What the IAEA disclosure and Moscow’s reaction to it demonstrate is that, from Washington’s perspective, the US-Russian “reset” was always dependent on appeasing a tetchy and narcissistic partner. More disconcerting for the Obama administration is Russia’s latest threat to scuttle the New START Treaty—thus far, the one tangible accomplishment of the reset—in retaliation for the placement of a American missile defence shield in Eastern Europe. First conceived by the Bush administration, then formerly rejected by both candidate and President Obama, the shield system is now set to move forward, with the placement of the first missile interceptors in Romania by 2015, then more in Poland by 2018. Bulgaria may also host them. The purpose of this project has always been clear: to counter any attack on Western territory that may be launched by Iran, not Russia. But clearly the country facilitating the Islamic Republic’s quest for nuclear weapons isn’t so terribly exercised about ICBMs aimed at Bucharest or Warsaw as it is by the prospect of NATO creeping right up to its own doorstep. Medvedev released a video statement last Wednesday that sounded a long way off from his gushing pro-Obama interview with the Financial Times last June (“no one wishes the re-election of Barack Obama as US president as I do”). “Sadly, the United States and its NATO partners,” the lame-duck president declared, “have no intention, at least for now, to take our concerns about the European missile defense into account.” Russia has vowed to build its own Iskander missile complexes right at Kaliningrad, near the Russian-Polish border.

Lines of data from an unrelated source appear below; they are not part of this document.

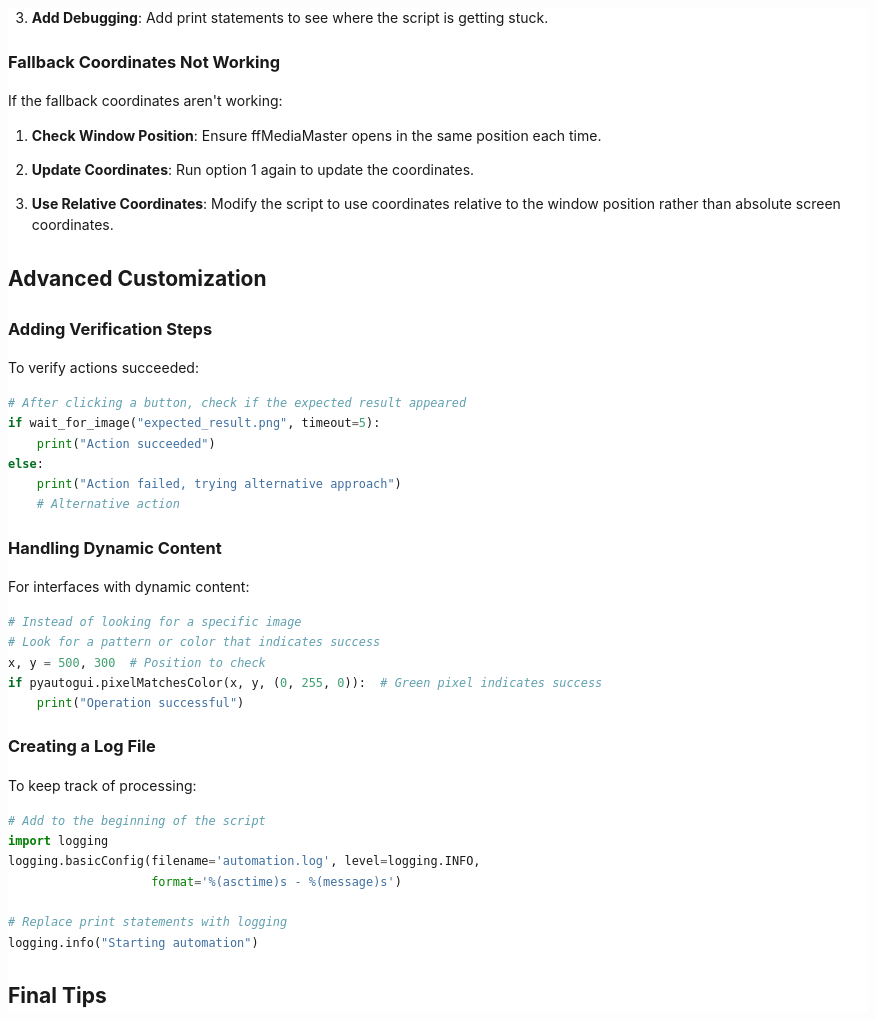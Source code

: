 3. **Add Debugging**: Add print statements to see where the script is getting stuck.

### Fallback Coordinates Not Working

If the fallback coordinates aren't working:

1. **Check Window Position**: Ensure ffMediaMaster opens in the same position each time.

2. **Update Coordinates**: Run option 1 again to update the coordinates.

3. **Use Relative Coordinates**: Modify the script to use coordinates relative to the window position rather than absolute screen coordinates.

## Advanced Customization

### Adding Verification Steps

To verify actions succeeded:

```python
# After clicking a button, check if the expected result appeared
if wait_for_image("expected_result.png", timeout=5):
    print("Action succeeded")
else:
    print("Action failed, trying alternative approach")
    # Alternative action
```

### Handling Dynamic Content

For interfaces with dynamic content:

```python
# Instead of looking for a specific image
# Look for a pattern or color that indicates success
x, y = 500, 300  # Position to check
if pyautogui.pixelMatchesColor(x, y, (0, 255, 0)):  # Green pixel indicates success
    print("Operation successful")
```

### Creating a Log File

To keep track of processing:

```python
# Add to the beginning of the script
import logging
logging.basicConfig(filename='automation.log', level=logging.INFO, 
                    format='%(asctime)s - %(message)s')

# Replace print statements with logging
logging.info("Starting automation")
```

## Final Tips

Finally, for all his post-inaugural talk of restoring America’s stature in the world, President Obama would have to own a very poor definition of stature to accede lightly to last Sunday’s Duma election, which, even before it started, was characterized by widespread fraud, voter intimidation, and state-rigging. Liberal parties were banned from participating because of technicalities in their applications. Golos, Russia’s independent election monitor, was fined $1,000 for producing an interactive map on its website displaying areas where election violations had been reported and the head of the organization was then arrested at Moscow’s Sheremetyevo Airport and detained for 12 hours on the eve of the vote. Internationally circulated YouTube videos show ballots arriving one-third full at polling stations, election officials filling out ballots for United Russia, and “carousels” of buses transporting repeat voters around the country. In the end, United Russia failed to win a majority, and thousands took to the streets of Moscow in protest. They clashed not only with OMON riot police, ever on hand to help “manage” democracy, but also with members of Nashi, the Kremlin-engineered youth movement that combines the uniform thuggery of both the Soviet Komsomol and the Nazi brownshirts. Celebrated anticorruption activist Alexei Navalny was arrested and sentenced to 15 days in jail. Even if something less than an Arab Spring moment, the popular backlash to this election has shown that Putinism is a creaking, fractured edifice that could collapse at any minute.

For the White House, then, it’s been a difficult awakening to reality. Obama thought he could placate Putin into adopting a new attitude of strategic cooperation and so never mind about human rights or Russian lawlessness. What Obama didn’t count on was that Putin misread these overtures as proof that he had finally found a real mug for an American president, someone as corrupt and criminal as himself. They were both wrong.

Michael Weiss is the communications and acting research director of the Henry Jackson Society.